The music situation mentioned was the first immediate consequence of “new” Facebook: suddenly you couldn’t even sign up for Spotify without having a Facebook account and our feeds were swamped with whatever people were listening to. And not even logging out of Facebook helps, as this post by Nik Cubrilovic explains. But it is not hard to imagine the other situations either: adult-themed websites (especially free ones) have always been the least “safe” to visit and the least scrupulous and already there are accounts of the upcoming Guardian and Washington Post apps immediately posting to our Facebook account the articles we are reading unless we opt out of this. Actively “Opting Out” is a big difference from actively clicking on Like (even though a mis-clicked Like-button already had its risks when someone I am acquainted with indadvertedly posted an affection to homosexual pornography). It is ushering in an era of participatory surveillance as defined by Albert Albrechtslund in his essay “Online Social Networking as Participatory Surveillance” (thanks Amanda for the reference). More than ever, it is harder to lie about where you are, or what you are doing because of social networks. Making out with a random person at a club can already come back and haunt the married via tags and places and all sorts of things, but with no knowledge of even opting in, we are quickly reproducing a Bentham-stylee Panopticon.
There are solutions, of course. I am currently using a variety of Firefox plugins in order to run Facebook in a separate “identity profile” that does not have any access to the cookies generated by the rest of my browser windows which I’m assuming work the way I want them to. Every time there is a new Facebook privacy issue, users change their behaviours slightly. They might not close their accounts, but they’ll be less inclined to upload those photos of a drunken night out or to play Facebook games that spam all your friends. Again, however, this latest change is different from those that came before it. Because now I no longer trust my iPad.
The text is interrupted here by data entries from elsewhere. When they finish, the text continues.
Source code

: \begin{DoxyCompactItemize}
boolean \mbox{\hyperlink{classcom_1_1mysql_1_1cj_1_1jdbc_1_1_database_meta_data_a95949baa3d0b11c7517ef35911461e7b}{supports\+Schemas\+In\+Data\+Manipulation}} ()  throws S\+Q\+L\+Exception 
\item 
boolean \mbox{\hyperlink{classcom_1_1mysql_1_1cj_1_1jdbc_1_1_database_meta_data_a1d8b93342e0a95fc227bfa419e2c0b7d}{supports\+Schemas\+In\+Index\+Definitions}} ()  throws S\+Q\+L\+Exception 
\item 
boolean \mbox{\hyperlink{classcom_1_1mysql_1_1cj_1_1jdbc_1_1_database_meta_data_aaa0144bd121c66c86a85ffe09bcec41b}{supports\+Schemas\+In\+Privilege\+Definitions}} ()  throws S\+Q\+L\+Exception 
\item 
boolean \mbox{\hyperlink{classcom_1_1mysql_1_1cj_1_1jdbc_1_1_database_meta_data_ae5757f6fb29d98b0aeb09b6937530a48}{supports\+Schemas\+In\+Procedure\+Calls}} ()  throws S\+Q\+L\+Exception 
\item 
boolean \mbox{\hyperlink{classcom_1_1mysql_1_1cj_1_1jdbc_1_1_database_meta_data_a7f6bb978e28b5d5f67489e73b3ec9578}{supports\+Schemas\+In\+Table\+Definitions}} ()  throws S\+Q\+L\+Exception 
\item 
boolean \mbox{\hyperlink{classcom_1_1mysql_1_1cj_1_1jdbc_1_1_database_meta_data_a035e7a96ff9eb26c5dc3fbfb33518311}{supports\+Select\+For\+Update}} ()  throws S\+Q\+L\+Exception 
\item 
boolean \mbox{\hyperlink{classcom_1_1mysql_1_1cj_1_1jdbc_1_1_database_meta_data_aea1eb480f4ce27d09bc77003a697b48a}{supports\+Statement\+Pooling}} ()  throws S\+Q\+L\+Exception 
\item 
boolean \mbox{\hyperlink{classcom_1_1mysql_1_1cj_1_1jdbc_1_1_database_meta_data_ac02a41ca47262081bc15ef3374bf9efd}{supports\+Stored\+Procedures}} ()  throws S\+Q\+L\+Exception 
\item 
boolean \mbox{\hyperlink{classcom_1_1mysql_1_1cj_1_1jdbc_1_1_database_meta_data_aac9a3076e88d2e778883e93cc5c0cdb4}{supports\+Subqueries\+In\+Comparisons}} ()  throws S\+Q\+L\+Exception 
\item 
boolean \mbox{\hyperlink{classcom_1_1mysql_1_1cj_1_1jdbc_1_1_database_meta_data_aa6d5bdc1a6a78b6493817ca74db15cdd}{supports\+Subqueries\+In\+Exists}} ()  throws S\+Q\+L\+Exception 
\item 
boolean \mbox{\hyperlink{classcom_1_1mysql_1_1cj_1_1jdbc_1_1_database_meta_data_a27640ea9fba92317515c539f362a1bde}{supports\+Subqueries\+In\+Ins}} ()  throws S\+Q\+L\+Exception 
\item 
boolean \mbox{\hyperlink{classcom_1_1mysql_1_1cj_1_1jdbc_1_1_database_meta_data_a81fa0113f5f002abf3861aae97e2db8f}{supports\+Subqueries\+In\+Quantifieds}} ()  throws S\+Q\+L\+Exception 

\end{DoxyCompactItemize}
I have often extolled the virtues of Apple’s “closed garden” philosophy. When things work the way they are supposed to without any glitches and without having to worry about things like malware or task managers, I am willing to give up some functionality, like being able to mod the shit out of my device and have the menu bar in #FF0099 and the app icons being exactly 43 x 43 pixels. Even though the iOS Safari browser, leaps and bounds ahead of any of its mobile competitors in terms of stability and speed, has not allowed for the kind of tinkering its desktop version allows, I’ve not minded it so far because it’s mostly annoying ads I object to and without flash or pop-ups, they don’t bother me as much. But now, I will be thinking of the websites I visit, the apps I use and last night, for the first time ever, since I don’t know how iOS handles cookies and what apps are logged into Facebook and what websites know who I am, I thought to myself maybe I should just use my PC to browse. This is a terrible thing for what Apple branded the “post-PC era” as it keeps desktops and their modifiable software and browsers necessary, even for laymen who have flocked to the iPad in droves and dream of never having to bother with a PC again and its antiquated legacies ever again.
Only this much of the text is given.